## DATA EXCERPTS
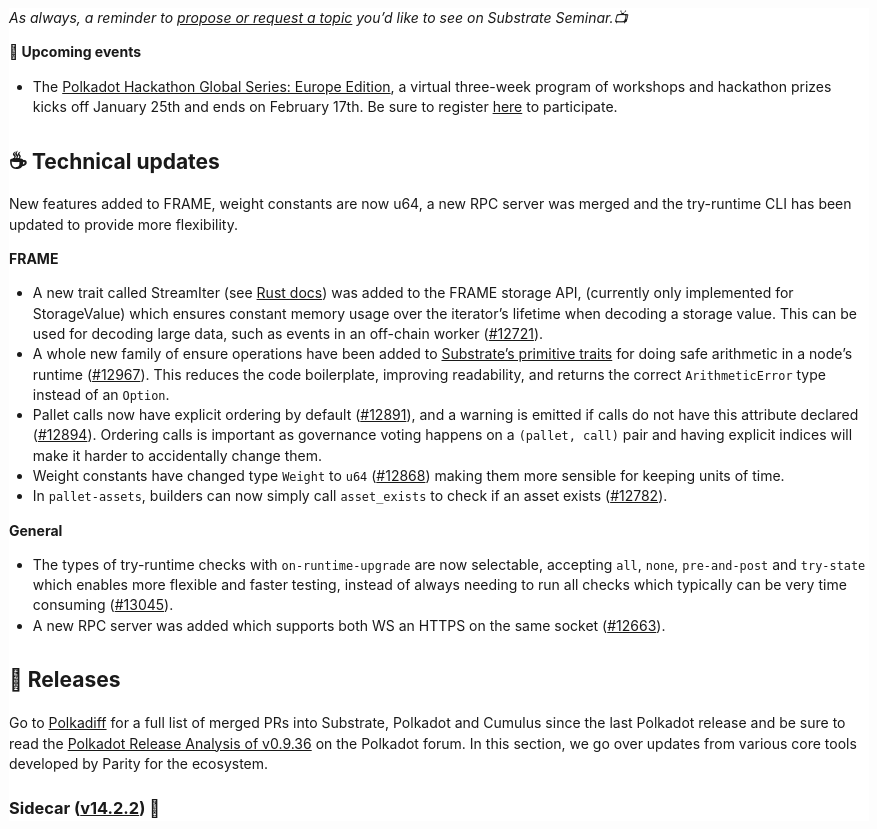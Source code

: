 _As always, a reminder to [propose or request a topic](https://github.com/substrate-developer-hub/substrate-seminar/issues/new/choose) you’d like to see on Substrate Seminar.📺_

**📆 Upcoming events**

* The [Polkadot Hackathon Global Series: Europe Edition](https://www.polkadotglobalseries.com/), a virtual three-week program of workshops and hackathon prizes kicks off January 25th and ends on February 17th. Be sure to register [here](https://angelhack.typeform.com/polkadotEU) to participate.

## **☕️ Technical updates**

New features added to FRAME, weight constants are now u64, a new RPC server was merged and the try-runtime CLI has been updated to provide more flexibility. 

**FRAME**

* A new trait called StreamIter (see [Rust docs](https://paritytech.github.io/substrate/master/frame_support/storage/trait.StorageStreamIter.html)) was added to the FRAME storage API, (currently only implemented for StorageValue) which ensures constant memory usage over the iterator’s lifetime when decoding a storage value. This can be used for decoding large data, such as events in an off-chain worker ([#12721](https://github.com/paritytech/substrate/pull/12721)).
* A whole new family of ensure operations have been added to [Substrate’s primitive traits](https://paritytech.github.io/substrate/master/sp_arithmetic/traits/index.html) for doing safe arithmetic in a node’s runtime ([#12967](https://github.com/paritytech/substrate/pull/12967)). This reduces the code boilerplate, improving readability, and returns the correct `ArithmeticError` type instead of an `Option`.
* Pallet calls now have explicit ordering by default ([#12891](https://github.com/paritytech/substrate/pull/12891)), and a warning is emitted if calls do not have this attribute declared ([#12894](https://github.com/paritytech/substrate/pull/12894)). Ordering calls is important as governance voting happens on a `(pallet, call)` pair and having explicit indices will make it harder to accidentally change them.
* Weight constants have changed type `Weight` to `u64` ([#12868](https://github.com/paritytech/substrate/pull/12868)) making them more sensible for keeping units of time.
* In `pallet-assets`, builders can now simply call `asset_exists` to check if an asset exists ([#12782](https://github.com/paritytech/substrate/pull/12782)). 

**General**

* The types of try-runtime checks with `on-runtime-upgrade` are now selectable, accepting `all`, `none`, `pre-and-post` and `try-state` which enables more flexible and faster testing, instead of always needing to run all checks which typically can be very time consuming ([#13045](https://github.com/paritytech/substrate/pull/13045)).
* A new RPC server was added which supports both WS an HTTPS on the same socket ([#12663](https://github.com/paritytech/substrate/pull/12663)).

## **👀 Releases**

Go to [Polkadiff](https://polkadiff.parity.io/) for a full list of merged PRs into Substrate, Polkadot and Cumulus since the last Polkadot release and be sure to read the [Polkadot Release Analysis of v0.9.36](https://forum.polkadot.network/t/polkadot-release-analysis-v0-9-36/1529) on the Polkadot forum. In this section, we go over updates from various core tools developed by Parity for the ecosystem. 

### **Sidecar ([v14.2.2](https://github.com/paritytech/substrate-api-sidecar/releases/tag/v14.2.2)) 🚗**

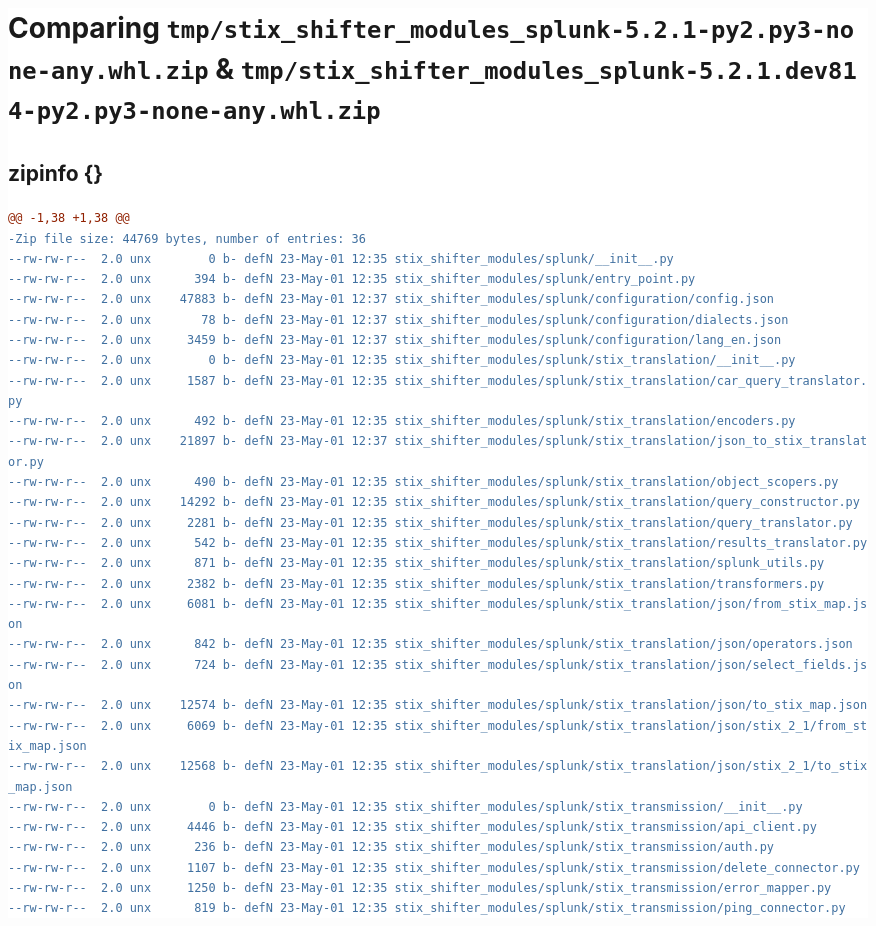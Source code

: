 # Comparing `tmp/stix_shifter_modules_splunk-5.2.1-py2.py3-none-any.whl.zip` & `tmp/stix_shifter_modules_splunk-5.2.1.dev814-py2.py3-none-any.whl.zip`

## zipinfo {}

```diff
@@ -1,38 +1,38 @@
-Zip file size: 44769 bytes, number of entries: 36
--rw-rw-r--  2.0 unx        0 b- defN 23-May-01 12:35 stix_shifter_modules/splunk/__init__.py
--rw-rw-r--  2.0 unx      394 b- defN 23-May-01 12:35 stix_shifter_modules/splunk/entry_point.py
--rw-rw-r--  2.0 unx    47883 b- defN 23-May-01 12:37 stix_shifter_modules/splunk/configuration/config.json
--rw-rw-r--  2.0 unx       78 b- defN 23-May-01 12:37 stix_shifter_modules/splunk/configuration/dialects.json
--rw-rw-r--  2.0 unx     3459 b- defN 23-May-01 12:37 stix_shifter_modules/splunk/configuration/lang_en.json
--rw-rw-r--  2.0 unx        0 b- defN 23-May-01 12:35 stix_shifter_modules/splunk/stix_translation/__init__.py
--rw-rw-r--  2.0 unx     1587 b- defN 23-May-01 12:35 stix_shifter_modules/splunk/stix_translation/car_query_translator.py
--rw-rw-r--  2.0 unx      492 b- defN 23-May-01 12:35 stix_shifter_modules/splunk/stix_translation/encoders.py
--rw-rw-r--  2.0 unx    21897 b- defN 23-May-01 12:37 stix_shifter_modules/splunk/stix_translation/json_to_stix_translator.py
--rw-rw-r--  2.0 unx      490 b- defN 23-May-01 12:35 stix_shifter_modules/splunk/stix_translation/object_scopers.py
--rw-rw-r--  2.0 unx    14292 b- defN 23-May-01 12:35 stix_shifter_modules/splunk/stix_translation/query_constructor.py
--rw-rw-r--  2.0 unx     2281 b- defN 23-May-01 12:35 stix_shifter_modules/splunk/stix_translation/query_translator.py
--rw-rw-r--  2.0 unx      542 b- defN 23-May-01 12:35 stix_shifter_modules/splunk/stix_translation/results_translator.py
--rw-rw-r--  2.0 unx      871 b- defN 23-May-01 12:35 stix_shifter_modules/splunk/stix_translation/splunk_utils.py
--rw-rw-r--  2.0 unx     2382 b- defN 23-May-01 12:35 stix_shifter_modules/splunk/stix_translation/transformers.py
--rw-rw-r--  2.0 unx     6081 b- defN 23-May-01 12:35 stix_shifter_modules/splunk/stix_translation/json/from_stix_map.json
--rw-rw-r--  2.0 unx      842 b- defN 23-May-01 12:35 stix_shifter_modules/splunk/stix_translation/json/operators.json
--rw-rw-r--  2.0 unx      724 b- defN 23-May-01 12:35 stix_shifter_modules/splunk/stix_translation/json/select_fields.json
--rw-rw-r--  2.0 unx    12574 b- defN 23-May-01 12:35 stix_shifter_modules/splunk/stix_translation/json/to_stix_map.json
--rw-rw-r--  2.0 unx     6069 b- defN 23-May-01 12:35 stix_shifter_modules/splunk/stix_translation/json/stix_2_1/from_stix_map.json
--rw-rw-r--  2.0 unx    12568 b- defN 23-May-01 12:35 stix_shifter_modules/splunk/stix_translation/json/stix_2_1/to_stix_map.json
--rw-rw-r--  2.0 unx        0 b- defN 23-May-01 12:35 stix_shifter_modules/splunk/stix_transmission/__init__.py
--rw-rw-r--  2.0 unx     4446 b- defN 23-May-01 12:35 stix_shifter_modules/splunk/stix_transmission/api_client.py
--rw-rw-r--  2.0 unx      236 b- defN 23-May-01 12:35 stix_shifter_modules/splunk/stix_transmission/auth.py
--rw-rw-r--  2.0 unx     1107 b- defN 23-May-01 12:35 stix_shifter_modules/splunk/stix_transmission/delete_connector.py
--rw-rw-r--  2.0 unx     1250 b- defN 23-May-01 12:35 stix_shifter_modules/splunk/stix_transmission/error_mapper.py
--rw-rw-r--  2.0 unx      819 b- defN 23-May-01 12:35 stix_shifter_modules/splunk/stix_transmission/ping_connector.py
```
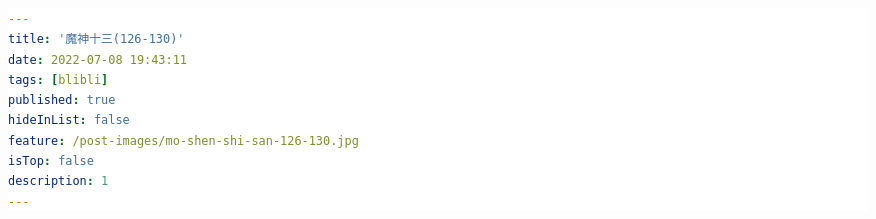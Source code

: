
 ```yaml
---
title: '魔神十三(126-130)'
date: 2022-07-08 19:43:11
tags: [blibli]
published: true
hideInList: false
feature: /post-images/mo-shen-shi-san-126-130.jpg
isTop: false
description: 1
---
```


<iframe  
 height=850 
 width=90% 
 src="//player.bilibili.com/player.html?aid=560553797&bvid=BV1ge4y187aZ&cid=831914078&page=1"  
 frameborder=0  
 allowfullscreen>
 </iframe>
<iframe  
 height=850 
 width=90% 
 src="https://www.ixigua.com/iframe/7143922205196288543?autoplay=0" 
 frameborder=0  
 allowfullscreen>
 </iframe>
<iframe  
 height=850 
 width=90% 
 src="//player.bilibili.com/player.html?aid=858058238&bvid=BV1wV4y1M7B3&cid=833899261&page=1"
 frameborder=0  
 allowfullscreen>
 </iframe>
<iframe  
 height=850 
 width=90% 
 src="//player.bilibili.com/player.html?aid=943200423&bvid=BV1XW4y1e7Ys&cid=835537804&page=1" 
 frameborder=0  
 allowfullscreen>
 </iframe>
<iframe  
 height=850 
 width=90% 
 src="//player.bilibili.com/player.html?aid=388232784&bvid=BV1Pd4y1r7St&cid=835847056&page=1" 
 frameborder=0  
 allowfullscreen>
 </iframe>
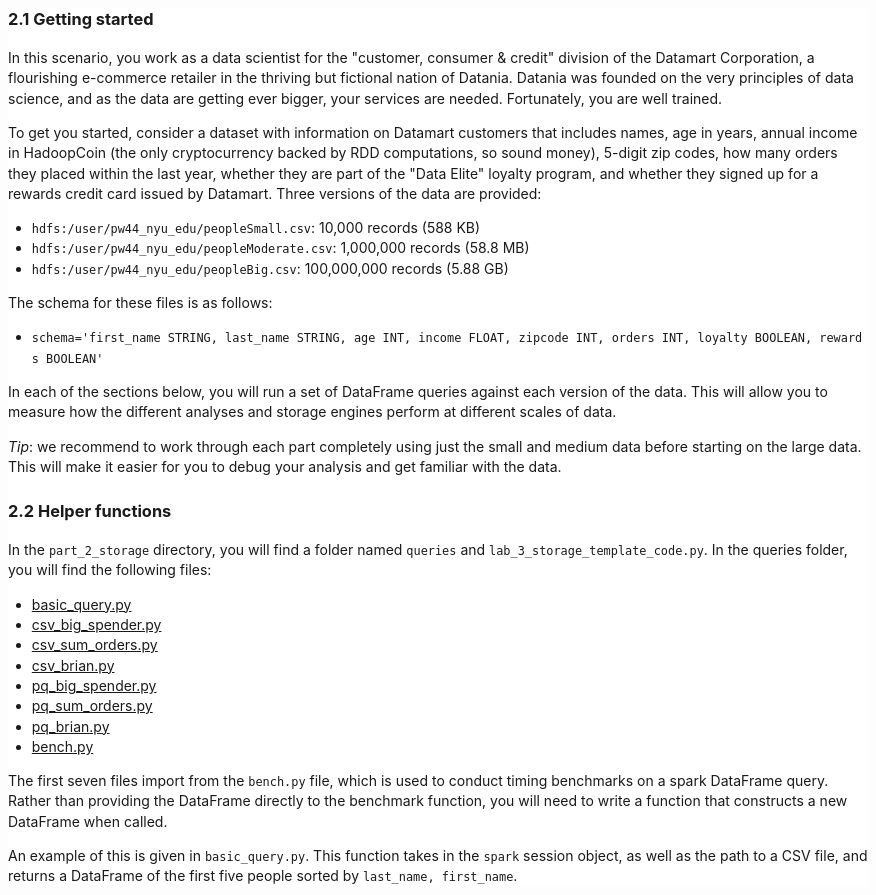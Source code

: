 
### 2.1 Getting started

In this scenario, you work as a data scientist for the "customer, consumer & credit" division of the Datamart Corporation, a flourishing e-commerce retailer in the thriving but fictional nation of Datania. Datania was founded on the very principles of data science, and as the data are getting ever bigger, your services are needed. Fortunately, you are well trained. 

To get you started, consider a dataset with information on Datamart customers that includes names, age in years, annual income in HadoopCoin (the only cryptocurrency backed by RDD computations, so sound money), 5-digit zip codes, how many orders they placed within the last year, whether they are part of the "Data Elite" loyalty program, and whether they signed up for a rewards credit card issued by Datamart. 
Three versions of the data are provided:

  - `hdfs:/user/pw44_nyu_edu/peopleSmall.csv`: 10,000 records (588 KB)
  - `hdfs:/user/pw44_nyu_edu/peopleModerate.csv`: 1,000,000 records (58.8 MB)
  - `hdfs:/user/pw44_nyu_edu/peopleBig.csv`: 100,000,000 records (5.88 GB)

The schema for these files is as follows:

  - `schema='first_name STRING, last_name STRING, age INT, income FLOAT, zipcode INT, orders INT, loyalty BOOLEAN, rewards BOOLEAN'`

In each of the sections below, you will run a set of DataFrame queries against each
version of the data.  This will allow you to measure how the different analyses and
storage engines perform at different scales of data.

*Tip*: we recommend to work through each part completely using just the small and medium data before starting on the large data.
This will make it easier for you to debug your analysis and get familiar with the data.

### 2.2 Helper functions

In the `part_2_storage` directory, you will find a folder named `queries` and `lab_3_storage_template_code.py`.
In the queries folder, you will find the following files:

 - [basic_query.py](./part_2_spark/queries/basic_query.py)
 - [csv_big_spender.py](./part_2_spark/queries/csv_big_spender.py)
 - [csv_sum_orders.py](./part_2_spark/queries/csv_sum_orders.py)
 - [csv_brian.py](./part_2_spark/queries/csv_brian.py)
 - [pq_big_spender.py](./part_2_spark/queries/pq_big_spender.py)
 - [pq_sum_orders.py](./part_2_spark/queries/pq_sum_orders.py)
 - [pq_brian.py](./part_2_spark/queries/pq_brian.py)
 - [bench.py](./part_2_spark/queries/bench.py)

The first seven files import from the `bench.py` file, which is used to conduct
timing benchmarks on a spark DataFrame query.  Rather than providing the DataFrame
directly to the benchmark function, you will need to write a function that constructs
a new DataFrame when called.

An example of this is given in `basic_query.py`.  This function takes in the `spark` session object,
as well as the path to a CSV file, and returns a DataFrame of the first five people sorted by `last_name, first_name`.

## TASK
Output only the lines running from the top of the data above to the line with "A whole new", inclusive, word for word and without pictures.

## COMPLETED TASK
Source code

: _As always, a reminder to [propose or request a topic](https://github.com/substrate-developer-hub/substrate-seminar/issues/new/choose) you’d like to see on Substrate Seminar.📺_

**📆 Upcoming events**

* The [Polkadot Hackathon Global Series: Europe Edition](https://www.polkadotglobalseries.com/), a virtual three-week program of workshops and hackathon prizes kicks off January 25th and ends on February 17th. Be sure to register [here](https://angelhack.typeform.com/polkadotEU) to participate.

## **☕️ Technical updates**

New features added to FRAME, weight constants are now u64, a new RPC server was merged and the try-runtime CLI has been updated to provide more flexibility. 

**FRAME**

* A new trait called StreamIter (see [Rust docs](https://paritytech.github.io/substrate/master/frame_support/storage/trait.StorageStreamIter.html)) was added to the FRAME storage API, (currently only implemented for StorageValue) which ensures constant memory usage over the iterator’s lifetime when decoding a storage value. This can be used for decoding large data, such as events in an off-chain worker ([#12721](https://github.com/paritytech/substrate/pull/12721)).
* A whole new family of ensure operations have been added to [Substrate’s primitive traits](https://paritytech.github.io/substrate/master/sp_arithmetic/traits/index.html) for doing safe arithmetic in a node’s runtime ([#12967](https://github.com/paritytech/substrate/pull/12967)). This reduces the code boilerplate, improving readability, and returns the correct `ArithmeticError` type instead of an `Option`.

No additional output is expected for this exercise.